Protective Effect of Cholesteryl Hemisuccinate on Fumonisin B1-nduced Apoptosis of Hepatocytes in the Rat Liver.
- Author:
Woo Sung MOON
;
Chul Kyu PARK
;
Myoung Jae KANG
;
Dong Geun LEE
;
Ho Yeul CHOI
- Publication Type:Original Article
- Keywords:
Fumonisin B1;
Cholestery hemisuccinate;
Hepatocyte;
Apoptosis
- MeSH:
Alanine Transaminase;
Animals;
Apoptosis*;
Aspartate Aminotransferases;
Biochemistry;
Cell Death;
Cholesterol;
Hepatocytes*;
Heterochromatin;
In Situ Nick-End Labeling;
Liver*;
Proliferating Cell Nuclear Antigen;
Rats*;
Rats, Sprague-Dawley
- From:The Korean Journal of Hepatology
1999;5(3):227-239
- CountryRepublic of Korea
- Language:Korean
-
Abstract:
BACKGROUND/AIMS: This study was aimed to examine if FB1 induced-hepatotoxicity involves apoptosis, and cholesteryl hemisuccinate (CS) pre-treatment would selectively interfere with FB1 induced-apoptosis of hepatocytes.

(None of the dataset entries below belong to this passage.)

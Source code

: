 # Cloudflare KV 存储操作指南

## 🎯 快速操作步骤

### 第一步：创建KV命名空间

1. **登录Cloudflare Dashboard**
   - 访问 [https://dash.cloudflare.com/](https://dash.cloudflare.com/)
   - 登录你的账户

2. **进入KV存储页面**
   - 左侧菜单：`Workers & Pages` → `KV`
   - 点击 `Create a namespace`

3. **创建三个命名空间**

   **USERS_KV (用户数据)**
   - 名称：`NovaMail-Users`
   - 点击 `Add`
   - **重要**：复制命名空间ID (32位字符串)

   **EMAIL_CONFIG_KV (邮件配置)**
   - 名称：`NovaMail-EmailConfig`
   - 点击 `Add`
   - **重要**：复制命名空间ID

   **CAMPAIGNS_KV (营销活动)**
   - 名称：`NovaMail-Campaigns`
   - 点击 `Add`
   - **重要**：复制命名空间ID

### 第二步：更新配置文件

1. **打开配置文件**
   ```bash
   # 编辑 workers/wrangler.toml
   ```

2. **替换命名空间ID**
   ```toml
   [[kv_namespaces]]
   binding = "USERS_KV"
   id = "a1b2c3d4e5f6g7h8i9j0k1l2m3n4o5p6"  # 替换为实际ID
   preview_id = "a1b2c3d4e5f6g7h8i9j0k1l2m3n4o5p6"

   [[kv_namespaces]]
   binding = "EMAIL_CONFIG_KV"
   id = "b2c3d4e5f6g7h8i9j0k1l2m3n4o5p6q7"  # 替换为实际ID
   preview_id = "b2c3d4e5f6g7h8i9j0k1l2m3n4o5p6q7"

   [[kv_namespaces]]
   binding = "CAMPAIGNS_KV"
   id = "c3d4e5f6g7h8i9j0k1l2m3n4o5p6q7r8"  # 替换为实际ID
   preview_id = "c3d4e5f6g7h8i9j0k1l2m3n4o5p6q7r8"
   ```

METHODS: Sprague-Dawley rats were intravenousely injected with FB1 (1.25 mg/kg/day) for two days, and were sacrificed at 3, 6, 12, 24 and 48 hours after injection. Another experiment group was composed of rats with pretreatment of CS (100 mg/kg/day, i.p.) before FB1 injection. RESULTS: This study demonstrated that administration of hepatotoxic dose of FB1 to Sprague-Dawley rats resulted in liver injury leading to cell death by apoptosis. FB1-induced apoptosis was preceded by early elevation in serum alanine aminotransferase (ALT), aspartate aminotransferase (AST), total cholesterol, and appearance of injured pre-apoptotic cells at 12 hours was followed by massive fragmentation and margination of heterochromatin at 24 hours. CS pre-treatment prior to FB1 injection ameliorated serum biochemistry and hepatic injury with apoptosis, demonstrated by histological, ultrastructural and TUNEL (terminal deoxyribonucleotidyl transferase-mediated dUTP-digoxigenin nick end labeling) methods. In addition, there was remarkable decrease in number of PCNA (proliferative cell nuclear antigen)-positive proliferating hepatocytes compared to that of FB1 treated group. CONCLUSION: This study suggests that apoptosis significantly contributes to FB1-induced hepatotoxicity in vivo, and pre-exposure of rat to CS prevents FB1-induced hepatic apoptosis and proliferation.